We'd now like to visualize more information about the airports. How much traffic does each airport get in 2008? In the process, we can also filter out those airports that did not service any commercial flights in 2008. To incorporate this information, we need to load the flights data.

We can add the following entry to the the data array, before the airports data:

{
  "name": "traffic",
  "url": "data/flights-airport.csv",
  "format": {"type": "csv", "parse": "auto"},
  "transform": [
    {
      "type": "aggregate", "groupby": ["origin"],
      "summarize": [{"field": "count", "ops": ["sum"], "as": ["flights"]}]
    }
  ]
}

We load the data and parse the CSV file. We then use an aggregate transform to count the total number of flights originating at each airport. The resulting traffic dataset is a table with two variables: an origin airport and the total count of flights that departed that airport.

Now that we have a measure of per-airport traffic, we would like to combine (or in database terms join) this data with our original airports data. To do this, we use Vega's lookup transform. This transform looks for specified key values of a primary dataset within a secondary dataset, and if found adds the matched data record as a new property of the primary data.

{
  "name": "airports",
  "url": "data/airports.csv",
  "format": {"type": "csv", "parse": "auto"},
  "transform": [
    {
      "type": "lookup", "on": "traffic", "onKey": "origin",
      "keys": ["iata"], "as": ["traffic"]
    },
    {
      "type": "filter",
      "test": "datum.traffic != null"
    },
    {
      "type": "geo", "projection": "albersUsa",
      "lon": "longitude", "lat": "latitude"
    },
    {
      "type": "filter",
      "test": "datum.layout_x != null && datum.layout_y != null"
    }
  ]
}

Here the airports data is our primary dataset and the traffic data is used as the lookup table. For each airport, we look for a record in the traffic data whose origin property matches the iata property of the airport. If a match is found, we add the traffic record to the airport data under a property named traffic.

We also add a new filter transform to remove airports for which we fail to find a match in the traffic dataset (indicated by a null value).

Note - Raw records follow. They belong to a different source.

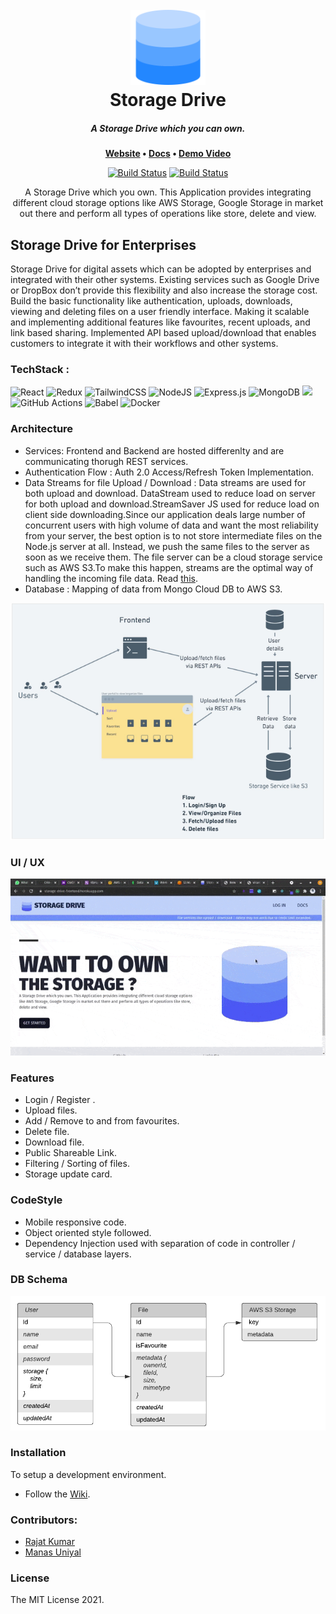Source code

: <h1 align="center">
  <br>
 <img width="120" height="120" src="./client/src/assets/logo512.png">
  <br>
  Storage Drive
  <br>

</h1>

<h5 align="center">
	A Storage Drive which you can own.
</h5>

<p align="center">
	<strong>
		<a href="https://storage-drive-frontend.herokuapp.com/">Website</a>
		•
		<a href="https://github.com/Crio-Winter-of-Doing-2021/VICARA-T8/wiki">Docs</a>
		•
		<a href="https://drive.google.com/file/d/1pCPZybgSJNcLAKiaXgzdxP50_2Q0cESO/view?usp=sharing">Demo Video</a>
	</strong>
</p>

<p align="center">
	<a href="https://github.com/Crio-Winter-of-Doing-2021/VICARA-T8/actions"><img
		alt="Build Status"
		src="https://github.com/Crio-Winter-of-Doing-2021/VICARA-T8/actions/workflows/backend.yml/badge.svg"></a>
  	<a href="https://github.com/Crio-Winter-of-Doing-2021/VICARA-T8/actions"><img
		alt="Build Status"
		src="https://github.com/Crio-Winter-of-Doing-2021/VICARA-T8/actions/workflows/frontend.yml/badge.svg"></a>
</p>

<p align="center">
A Storage Drive which you own. This Application provides integrating different cloud storage options like AWS Storage, Google Storage in market out there and perform all types of operations like store, delete and view.
</p>

## Storage Drive for Enterprises

Storage Drive for digital assets which can be adopted by enterprises and integrated with their other systems. Existing services such as Google Drive or DropBox don’t provide this flexibility and also increase the storage cost. Build the basic functionality like authentication, uploads, downloads, viewing and deleting files on a user friendly interface. Making it scalable and implementing additional features like favourites, recent uploads, and link based sharing. Implemented API based upload/download that enables customers to integrate it with their workflows and other systems.

### TechStack :

<img alt="React" src="https://img.shields.io/badge/react%20-%2320232a.svg?&style=for-the-badge&logo=react&logoColor=%2361DAFB"/> <img alt="Redux" src="https://img.shields.io/badge/redux%20-%23593d88.svg?&style=for-the-badge&logo=redux&logoColor=white"/> <img alt="TailwindCSS" src="https://img.shields.io/badge/tailwindcss%20-%2338B2AC.svg?&style=for-the-badge&logo=tailwind-css&logoColor=white"/>
<img alt="NodeJS" src="https://img.shields.io/badge/node.js%20-%2343853D.svg?&style=for-the-badge&logo=node.js&logoColor=white"/> <img alt="Express.js" src="https://img.shields.io/badge/express.js%20-%23404d59.svg?&style=for-the-badge"/> <img alt="MongoDB" src ="https://img.shields.io/badge/MongoDB-%234ea94b.svg?&style=for-the-badge&logo=mongodb&logoColor=white"/> <img src = "https://img.shields.io/badge/Amazon_AWS-232F3E?style=for-the-badge&logo=amazon-aws&logoColor=white"/> <img alt="GitHub Actions" src="https://img.shields.io/badge/github%20actions%20-%232671E5.svg?&style=for-the-badge&logo=github%20actions&logoColor=white"/> <img alt="Babel" src="https://img.shields.io/badge/Babel-F9DC3e?style=for-the-badge&logo=babel&logoColor=black" /> <img alt="Docker" src="https://img.shields.io/badge/docker%20-%230db7ed.svg?&style=for-the-badge&logo=docker&logoColor=white"/>

### Architecture

- Services: Frontend and Backend are hosted differenlty and are communicating thorugh REST services.
- Authentication Flow : Auth 2.0 Access/Refresh Token Implementation.
- Data Streams for file Upload / Download : Data streams are used for both upload and download. DataStream used to reduce load on server for both upload and download.StreamSaver JS used for reduce load on client side downloading.Since our application deals large number of concurrent users with high volume of data and want the most reliability from your server, the best option is to not store intermediate files on the Node.js server at all. Instead, we push the same files to the server as soon as we receive them. The file server can be a cloud storage service such as AWS S3.To make this happen, streams are the optimal way of handling the incoming file data. Read <a href="https://github.com/Crio-Winter-of-Doing-2021/VICARA-T8/wiki">this</a>.
- Database : Mapping of data from Mongo Cloud DB to AWS S3.
<p align="center">
  <img src="./assets/arch.png" alt="architecture">
</p>

### UI / UX

<p align="center">
  <img src="./assets/UI.gif" alt="UI">
</p>

<!-- GIF NEEDED -->

### Features

- Login / Register .
- Upload files.
- Add / Remove to and from favourites.
- Delete file.
- Download file.
- Public Shareable Link.
- Filtering / Sorting of files.
- Storage update card.

### CodeStyle

- Mobile responsive code.
- Object oriented style followed.
- Dependency Injection used with separation of code in controller / service / database layers.

### DB Schema

<p align="center">
  <img src="./assets/db_schema.png" alt="architecture"">
</p>

### Installation

To setup a development environment.

- Follow the <a href="https://github.com/Crio-Winter-of-Doing-2021/VICARA-T8/wiki/Installation-Instructions">Wiki</a>.

### Contributors:

- [Rajat Kumar](https://github.com/991rajat)
- [Manas Uniyal](https://www.github.com/ManasUniyal)

### License

The MIT License 2021.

This step filters out all the airports for which we observe no originating flights in 2008. Though we could combine the filter criteria into a single filter instance, here we filter out the extraneous airports up front so that we don't waste time needlessly computing geo-coordinates.

We now see only those airports that are included in the flights-airport.csv data.

Step 6: Size the Airports by Traffic

We can also use the traffic data to size each airport based on the number of originating flights. We first add an entry to the scales array to map from traffic to circular area:

"scales": [
  {
    "name": "size",
    "type": "linear",
    "domain": {"data": "traffic", "field": "flights"},
    "range": [16, 1000]
  }
],

Here we define a linear scale that maps from the domain of flight counts to a range of [16, 1000] pixels. At this point, you might be thinking: "Why a linear scale? If we map that to the radius of a circle we will exaggerate the area and mislead our viewers!" And you would of course be correct! However, in this case we will be setting the size parameter of our symbol marks, which sets the area, not the radius, of the symbol.

{
  "type": "symbol",
  "from": {"data": "airports"},
  "properties": {
    "enter": {
      "x": {"field": "layout_x"},
      "y": {"field": "layout_y"},
      "size": {"scale": "size", "field": "traffic.flights"},
      "fill": {"value": "steelblue"},
      "fillOpacity": {"value": 0.8},
      "stroke": {"value": "white"},
      "strokeWidth": {"value": 1.5}
    }
  }
}

Here we modify our airport symbol marks. The size property is now set by running traffic.flights through our new scale. We also set fillOpacity to create a transparency effect and increase the strokeWidth.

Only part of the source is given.